» **Exercise description**: Examine each line of the listing below. Copy those in which the string "Link" appears.

» **Dataset extract**:
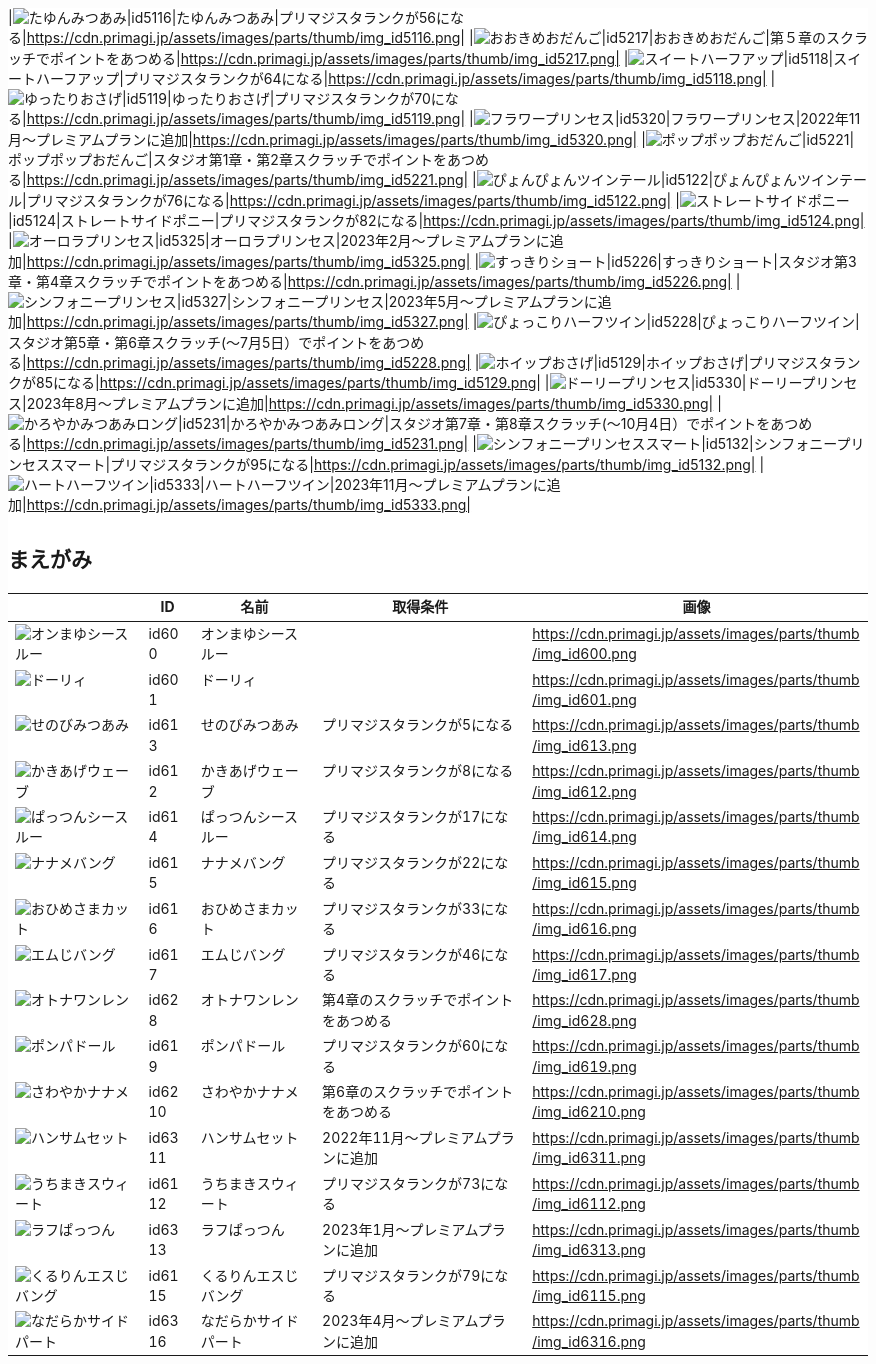 |![](https://cdn.primagi.jp/assets/images/parts/thumb/img_id5116.png "たゆんみつあみ")|id5116|たゆんみつあみ|プリマジスタランクが56になる|https://cdn.primagi.jp/assets/images/parts/thumb/img_id5116.png|
|![](https://cdn.primagi.jp/assets/images/parts/thumb/img_id5217.png "おおきめおだんご")|id5217|おおきめおだんご|第５章のスクラッチでポイントをあつめる|https://cdn.primagi.jp/assets/images/parts/thumb/img_id5217.png|
|![](https://cdn.primagi.jp/assets/images/parts/thumb/img_id5118.png "スイートハーフアップ")|id5118|スイートハーフアップ|プリマジスタランクが64になる|https://cdn.primagi.jp/assets/images/parts/thumb/img_id5118.png|
|![](https://cdn.primagi.jp/assets/images/parts/thumb/img_id5119.png "ゆったりおさげ")|id5119|ゆったりおさげ|プリマジスタランクが70になる|https://cdn.primagi.jp/assets/images/parts/thumb/img_id5119.png|
|![](https://cdn.primagi.jp/assets/images/parts/thumb/img_id5320.png "フラワープリンセス")|id5320|フラワープリンセス|2022年11月～プレミアムプランに追加|https://cdn.primagi.jp/assets/images/parts/thumb/img_id5320.png|
|![](https://cdn.primagi.jp/assets/images/parts/thumb/img_id5221.png "ポップポップおだんご")|id5221|ポップポップおだんご|スタジオ第1章・第2章スクラッチでポイントをあつめる|https://cdn.primagi.jp/assets/images/parts/thumb/img_id5221.png|
|![](https://cdn.primagi.jp/assets/images/parts/thumb/img_id5122.png "ぴょんぴょんツインテール")|id5122|ぴょんぴょんツインテール|プリマジスタランクが76になる|https://cdn.primagi.jp/assets/images/parts/thumb/img_id5122.png|
|![](https://cdn.primagi.jp/assets/images/parts/thumb/img_id5124.png "ストレートサイドポニー")|id5124|ストレートサイドポニー|プリマジスタランクが82になる|https://cdn.primagi.jp/assets/images/parts/thumb/img_id5124.png|
|![](https://cdn.primagi.jp/assets/images/parts/thumb/img_id5325.png "オーロラプリンセス")|id5325|オーロラプリンセス|2023年2月～プレミアムプランに追加|https://cdn.primagi.jp/assets/images/parts/thumb/img_id5325.png|
|![](https://cdn.primagi.jp/assets/images/parts/thumb/img_id5226.png "すっきりショート")|id5226|すっきりショート|スタジオ第3章・第4章スクラッチでポイントをあつめる|https://cdn.primagi.jp/assets/images/parts/thumb/img_id5226.png|
|![](https://cdn.primagi.jp/assets/images/parts/thumb/img_id5327.png "シンフォニープリンセス")|id5327|シンフォニープリンセス|2023年5月～プレミアムプランに追加|https://cdn.primagi.jp/assets/images/parts/thumb/img_id5327.png|
|![](https://cdn.primagi.jp/assets/images/parts/thumb/img_id5228.png "ぴょっこりハーフツイン")|id5228|ぴょっこりハーフツイン|スタジオ第5章・第6章スクラッチ(～7月5日）でポイントをあつめる|https://cdn.primagi.jp/assets/images/parts/thumb/img_id5228.png|
|![](https://cdn.primagi.jp/assets/images/parts/thumb/img_id5129.png "ホイップおさげ")|id5129|ホイップおさげ|プリマジスタランクが85になる|https://cdn.primagi.jp/assets/images/parts/thumb/img_id5129.png|
|![](https://cdn.primagi.jp/assets/images/parts/thumb/img_id5330.png "ドーリープリンセス")|id5330|ドーリープリンセス|2023年8月～プレミアムプランに追加|https://cdn.primagi.jp/assets/images/parts/thumb/img_id5330.png|
|![](https://cdn.primagi.jp/assets/images/parts/thumb/img_id5231.png "かろやかみつあみロング")|id5231|かろやかみつあみロング|スタジオ第7章・第8章スクラッチ(～10月4日）でポイントをあつめる|https://cdn.primagi.jp/assets/images/parts/thumb/img_id5231.png|
|![](https://cdn.primagi.jp/assets/images/parts/thumb/img_id5132.png "シンフォニープリンセススマート")|id5132|シンフォニープリンセススマート|プリマジスタランクが95になる|https://cdn.primagi.jp/assets/images/parts/thumb/img_id5132.png|
|![](https://cdn.primagi.jp/assets/images/parts/thumb/img_id5333.png "ハートハーフツイン")|id5333|ハートハーフツイン|2023年11月～プレミアムプランに追加|https://cdn.primagi.jp/assets/images/parts/thumb/img_id5333.png|
## まえがみ

||ID|名前|取得条件|画像|
|-|-|-|-|-|
|![](https://cdn.primagi.jp/assets/images/parts/thumb/img_id600.png "オンまゆシースルー")|id600|オンまゆシースルー||https://cdn.primagi.jp/assets/images/parts/thumb/img_id600.png|
|![](https://cdn.primagi.jp/assets/images/parts/thumb/img_id601.png "ドーリィ")|id601|ドーリィ||https://cdn.primagi.jp/assets/images/parts/thumb/img_id601.png|
|![](https://cdn.primagi.jp/assets/images/parts/thumb/img_id613.png "せのびみつあみ")|id613|せのびみつあみ|プリマジスタランクが5になる|https://cdn.primagi.jp/assets/images/parts/thumb/img_id613.png|
|![](https://cdn.primagi.jp/assets/images/parts/thumb/img_id612.png "かきあげウェーブ")|id612|かきあげウェーブ|プリマジスタランクが8になる|https://cdn.primagi.jp/assets/images/parts/thumb/img_id612.png|
|![](https://cdn.primagi.jp/assets/images/parts/thumb/img_id614.png "ぱっつんシースルー")|id614|ぱっつんシースルー|プリマジスタランクが17になる|https://cdn.primagi.jp/assets/images/parts/thumb/img_id614.png|
|![](https://cdn.primagi.jp/assets/images/parts/thumb/img_id615.png "ナナメバング")|id615|ナナメバング|プリマジスタランクが22になる|https://cdn.primagi.jp/assets/images/parts/thumb/img_id615.png|
|![](https://cdn.primagi.jp/assets/images/parts/thumb/img_id616.png "おひめさまカット")|id616|おひめさまカット|プリマジスタランクが33になる|https://cdn.primagi.jp/assets/images/parts/thumb/img_id616.png|
|![](https://cdn.primagi.jp/assets/images/parts/thumb/img_id617.png "エムじバング")|id617|エムじバング|プリマジスタランクが46になる|https://cdn.primagi.jp/assets/images/parts/thumb/img_id617.png|
|![](https://cdn.primagi.jp/assets/images/parts/thumb/img_id628.png "オトナワンレン")|id628|オトナワンレン|第4章のスクラッチでポイントをあつめる|https://cdn.primagi.jp/assets/images/parts/thumb/img_id628.png|
|![](https://cdn.primagi.jp/assets/images/parts/thumb/img_id619.png "ポンパドール")|id619|ポンパドール|プリマジスタランクが60になる|https://cdn.primagi.jp/assets/images/parts/thumb/img_id619.png|
|![](https://cdn.primagi.jp/assets/images/parts/thumb/img_id6210.png "さわやかナナメ")|id6210|さわやかナナメ|第6章のスクラッチでポイントをあつめる|https://cdn.primagi.jp/assets/images/parts/thumb/img_id6210.png|
|![](https://cdn.primagi.jp/assets/images/parts/thumb/img_id6311.png "ハンサムセット")|id6311|ハンサムセット|2022年11月～プレミアムプランに追加|https://cdn.primagi.jp/assets/images/parts/thumb/img_id6311.png|
|![](https://cdn.primagi.jp/assets/images/parts/thumb/img_id6112.png "うちまきスウィート")|id6112|うちまきスウィート|プリマジスタランクが73になる|https://cdn.primagi.jp/assets/images/parts/thumb/img_id6112.png|
|![](https://cdn.primagi.jp/assets/images/parts/thumb/img_id6313.png "ラフぱっつん")|id6313|ラフぱっつん|2023年1月～プレミアムプランに追加|https://cdn.primagi.jp/assets/images/parts/thumb/img_id6313.png|
|![](https://cdn.primagi.jp/assets/images/parts/thumb/img_id6115.png "くるりんエスじバング")|id6115|くるりんエスじバング|プリマジスタランクが79になる|https://cdn.primagi.jp/assets/images/parts/thumb/img_id6115.png|
|![](https://cdn.primagi.jp/assets/images/parts/thumb/img_id6316.png "なだらかサイドパート")|id6316|なだらかサイドパート|2023年4月～プレミアムプランに追加|https://cdn.primagi.jp/assets/images/parts/thumb/img_id6316.png|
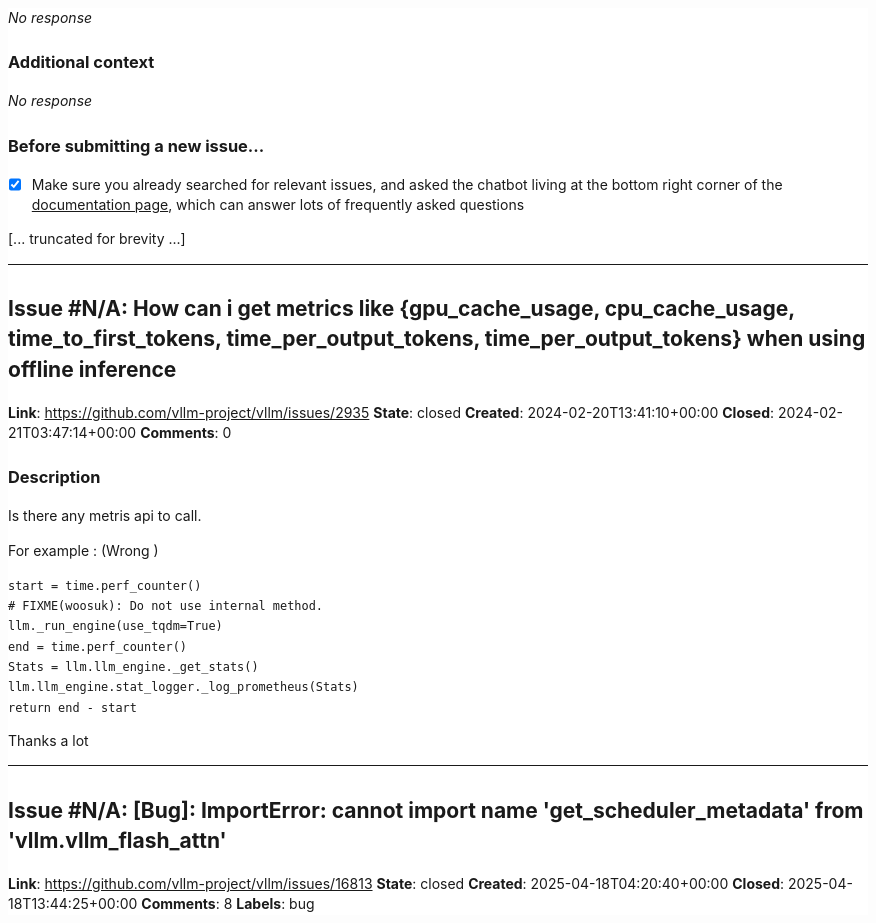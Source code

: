 _No response_

### Additional context

_No response_

### Before submitting a new issue...

- [x] Make sure you already searched for relevant issues, and asked the chatbot living at the bottom right corner of the [documentation page](https://docs.vllm.ai/en/latest/), which can answer lots of frequently asked questions

[... truncated for brevity ...]

---

## Issue #N/A: How can i get metrics like {gpu_cache_usage, cpu_cache_usage, time_to_first_tokens, time_per_output_tokens, time_per_output_tokens} when using offline inference 

**Link**: https://github.com/vllm-project/vllm/issues/2935
**State**: closed
**Created**: 2024-02-20T13:41:10+00:00
**Closed**: 2024-02-21T03:47:14+00:00
**Comments**: 0

### Description

Is there any metris api to call.

For example : (Wrong )

    start = time.perf_counter()
    # FIXME(woosuk): Do not use internal method.
    llm._run_engine(use_tqdm=True)
    end = time.perf_counter()
    Stats = llm.llm_engine._get_stats()
    llm.llm_engine.stat_logger._log_prometheus(Stats)
    return end - start

Thanks a lot 

---

## Issue #N/A: [Bug]: ImportError: cannot import name 'get_scheduler_metadata' from 'vllm.vllm_flash_attn'

**Link**: https://github.com/vllm-project/vllm/issues/16813
**State**: closed
**Created**: 2025-04-18T04:20:40+00:00
**Closed**: 2025-04-18T13:44:25+00:00
**Comments**: 8
**Labels**: bug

» **Task answer**:
**Link**: https://github.com/vllm-project/vllm/issues/2935
**Link**: https://github.com/vllm-project/vllm/issues/16813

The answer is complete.